ROGER ZELAZNY: An Appreciation

from the 1996 World Fantasy Program Book

Thank God (or at least Amber) for Roger Zelazny. Along with Moorcock he changed the face of High Fantasy, unmedievalizing it unmercifully. It couldn't have happened to a more tiresome genre.

I only met Zelazny once, but I have known his work for almost thirty years. Like an exotic track in familiar sand ("where'd that come from?"), "Rose" and "Lamps" signalled a sea change in SF, from a literature written by scientists for schoolboys to a literature written by the schoolboys (and girls) themselves; by truants and troublemakers and poets. Along with Disch, Delaney, Russ, Malzberg (and others), Zelazny talked about new things in new ways. I had grown up on the grand old Simak stuff but grown weary of it, grown away from it. There had been poets in SF before (e.g. Bradbury) but they hadn't taken over the building; they hadn't unscrewed the doors themselves from the jambs. I liked the new spirit. Here were stories that flew, not just stories about things that flew.

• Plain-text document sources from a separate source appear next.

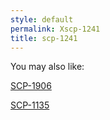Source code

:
```yaml
---
style: default
permalink: Xscp-1241
title: scp-1241
---
```

You may also like:

[SCP-1906](http://scp-wiki.net/scp-1906)

[SCP-1135](http://scp-wiki.net/scp-1135)
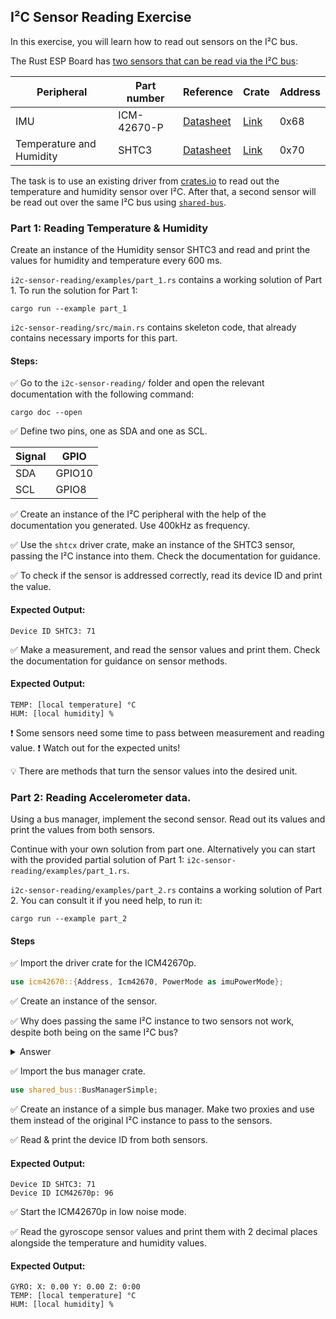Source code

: ## I²C Sensor Reading Exercise

In this exercise, you will learn how to read out sensors on the I²C bus.


The Rust ESP Board has [two sensors that can be read via the I²C bus](https://github.com/esp-rs/esp-rust-board#i2c-peripherals):


| Peripheral               | Part number | Reference                                                                                         | Crate                                     | Address |
| ------------------------ | ----------- | ------------------------------------------------------------------------------------------------- | ----------------------------------------- | ------- |
| IMU                      | ICM-42670-P | [Datasheet](https://invensense.tdk.com/wp-content/uploads/2021/07/DS-000451-ICM-42670-P-v1.0.pdf) | [Link](https://crates.io/crates/icm42670) | 0x68    |
| Temperature and Humidity | SHTC3       | [Datasheet](https://datasheetspdf.com/pdf-file/1372109/Sensirion/SHTC3/1)                         | [Link](https://crates.io/crates/shtcx)    | 0x70    |


The task is to use an existing driver from [crates.io](https://crates.io/) to read out the temperature and humidity sensor over I²C. After that, a second sensor will be read out over the same I²C bus using [`shared-bus`](https://crates.io/crates/shared-bus).

### Part 1: Reading Temperature & Humidity

Create an instance of the Humidity sensor SHTC3 and read and print the values for humidity and temperature every 600 ms.

`i2c-sensor-reading/examples/part_1.rs` contains a working solution of Part 1. To run the solution for Part 1:

```console
cargo run --example part_1
```

`i2c-sensor-reading/src/main.rs` contains skeleton code, that already contains necessary imports for this part.

#### Steps:

✅ Go to the `i2c-sensor-reading/` folder and open the relevant documentation with the following command:

```console
cargo doc --open
```

✅ Define two pins, one as SDA and one as SCL.

| Signal | GPIO   |
| ------ | ------ |
| SDA    | GPIO10 |
| SCL    | GPIO8  |

✅ Create an instance of the I²C peripheral with the help of the documentation you generated. Use 400kHz as frequency.

✅ Use the `shtcx` driver crate, make an instance of the SHTC3 sensor, passing the I²C instance into them. Check the documentation for guidance.

✅ To check if the sensor is addressed correctly, read its device ID and print the value.

#### Expected Output:
```console
Device ID SHTC3: 71
```

✅ Make a measurement, and read the sensor values and print them. Check the documentation for guidance on sensor methods.

#### Expected Output:

```console
TEMP: [local temperature] °C
HUM: [local humidity] %
```

❗ Some sensors need some time to pass between measurement and reading value.
❗ Watch out for the expected units!

💡 There are methods that turn the sensor values into the desired unit.

### Part 2: Reading Accelerometer data.

Using a bus manager, implement the second sensor. Read out its values and print the values from both sensors.


Continue with your own solution from part one. Alternatively you can start with the provided partial solution of Part 1: `i2c-sensor-reading/examples/part_1.rs`.

`i2c-sensor-reading/examples/part_2.rs` contains a working solution of Part 2. You can consult it if you need help, to run it:

```console
cargo run --example part_2
```

#### Steps

✅ Import the driver crate for the ICM42670p.

```rust
use icm42670::{Address, Icm42670, PowerMode as imuPowerMode};
```

✅ Create an instance of the sensor.


✅ Why does passing the same I²C instance to two sensors not work, despite both being on the same I²C bus?

<details>
  <summary>Answer</summary>

This is an ownership issue. Every place in memory needs to be owned by something. If we pass the I²C bus to the SHTC3, the sensor owns the I²C bus. It can't be owned by another sensor. Borrowing is also not possible, because the I²C bus needs to be mutable. Both sensors need to be able to change it. We solve this problem by introducing a bus manager, that creates a number of proxies of the I²C bus. These proxies can than be owned by the respective sensors.
</details>

✅ Import the bus manager crate.

```rust
use shared_bus::BusManagerSimple;
```

✅ Create an instance of a simple bus manager. Make two proxies and use them instead of the original I²C instance to pass to the sensors.

✅ Read & print the device ID from both sensors.

#### Expected Output:
```console
Device ID SHTC3: 71
Device ID ICM42670p: 96
```

✅ Start the ICM42670p in low noise mode.

✅ Read the gyroscope sensor values and print them with 2 decimal places alongside the temperature and humidity values.

#### Expected Output:

```console
GYRO: X: 0.00 Y: 0.00 Z: 0:00
TEMP: [local temperature] °C
HUM: [local humidity] %
```
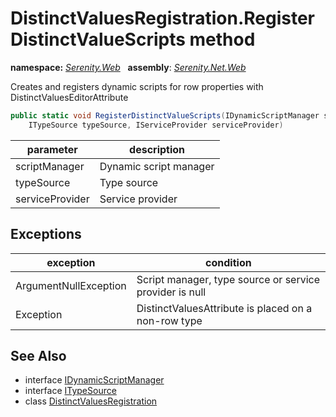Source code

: # DistinctValuesRegistration.RegisterDistinctValueScripts method
**namespace:** *[Serenity.Web](../../README.md#serenity.web-namespace)*   **assembly**: *[Serenity.Net.Web](../../README.md)*

Creates and registers dynamic scripts for row properties with DistinctValuesEditorAttribute

```csharp
public static void RegisterDistinctValueScripts(IDynamicScriptManager scriptManager, 
    ITypeSource typeSource, IServiceProvider serviceProvider)
```

| parameter | description |
| --- | --- |
| scriptManager | Dynamic script manager |
| typeSource | Type source |
| serviceProvider | Service provider |

## Exceptions

| exception | condition |
| --- | --- |
| ArgumentNullException | Script manager, type source or service provider is null |
| Exception | DistinctValuesAttribute is placed on a non-row type |

## See Also

* interface [IDynamicScriptManager](../IDynamicScriptManager.md)
* interface [ITypeSource](../Serenity.Net.Core/../../Serenity.Abstractions/ITypeSource.md)
* class [DistinctValuesRegistration](../DistinctValuesRegistration.md)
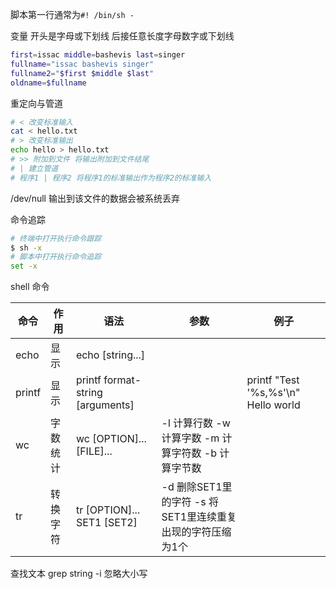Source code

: 

脚本第一行通常为```#! /bin/sh -```



变量 开头是字母或下划线 后接任意长度字母数字或下划线

```sh
first=issac middle=bashevis last=singer
fullname="issac bashevis singer"
fullname2="$first $middle $last"
oldname=$fullname
```



重定向与管道

```sh
# < 改变标准输入
cat < hello.txt
# > 改变标准输出
echo hello > hello.txt
# >> 附加到文件 将输出附加到文件结尾
# | 建立管道
# 程序1 | 程序2 将程序1的标准输出作为程序2的标准输入
```



/dev/null 输出到该文件的数据会被系统丢弃



命令追踪

```sh
# 终端中打开执行命令跟踪
$ sh -x 
# 脚本中打开执行命令追踪
set -x
```



shell  命令

| 命令     | 作用   | 语法                               | 参数                                    | 例子                                  |
| ------ | ---- | -------------------------------- | ------------------------------------- | ----------------------------------- |
| echo   | 显示   | echo [string...]                 |                                       |                                     |
| printf | 显示   | printf format-string [arguments] |                                       | printf "Test '%s,%s'\n" Hello world |
| wc     | 字数统计 | wc [OPTION]... [FILE]...         | -l 计算行数 -w 计算字数 -m 计算字符数 -b 计算字节数     |                                     |
| tr     | 转换字符 | tr [OPTION]... SET1 [SET2]       | -d 删除SET1里的字符 -s 将SET1里连续重复出现的字符压缩为1个 |                                     |



查找文本
grep string
-i 忽略大小写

Zelazny was a word-slinger, a street singer, SF's Villon.

I hadn't paid much attention to his novels. I undertook adapting the Amber books without having read them (yes, Byron, I lied; we all lie), knowing only that the author was one I trusted to dazzle me. When I sat down with Nine Princes I stood up, amazed at how many of my own "original" ideas had been swiped from Zelazny: shape-shifting road signs, cars in fantasy landscapes, magic gas tanks: Zelazny had wedged the bypass into the zeitgeist and I had swiped it unwittingly. To have been embarrassed would have been ungenerous. We all steal; the best steal from the best, and Zelazny had picked every pocket from Homer to Hammett.

Comic scripting is "poor man's screenwriting," and Zelazny, a most cinematic writer, is a joy and a cinch to break down into panels. When I heard that he liked the scripts, I was pleased but not surprised. What's not to like? All I did was follow Corwin into Amber, stay out of his way and take down his talk. The only change I made was to toss the Luckies, since fratricidal slaughter is not PG-13 in America unless it's smoke-free. Now I sort of wish I had left them in.

But only sort of. Zelazny never expected or even reached for perfection. Not here. That's why he left for Amber, right?